Work request:
Scan the records below. Copy every line in which the word "directory" appears.

Stored data
================================

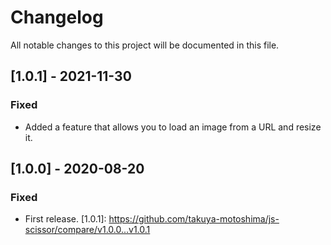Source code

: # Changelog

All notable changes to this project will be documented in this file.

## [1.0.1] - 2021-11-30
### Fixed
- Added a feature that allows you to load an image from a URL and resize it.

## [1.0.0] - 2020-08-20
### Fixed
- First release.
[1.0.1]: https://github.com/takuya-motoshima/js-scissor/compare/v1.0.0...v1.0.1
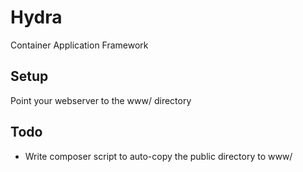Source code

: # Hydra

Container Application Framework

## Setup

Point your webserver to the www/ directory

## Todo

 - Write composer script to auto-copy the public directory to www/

================================

Task solution:
Point your webserver to the www/ directory
 - Write composer script to auto-copy the public directory to www/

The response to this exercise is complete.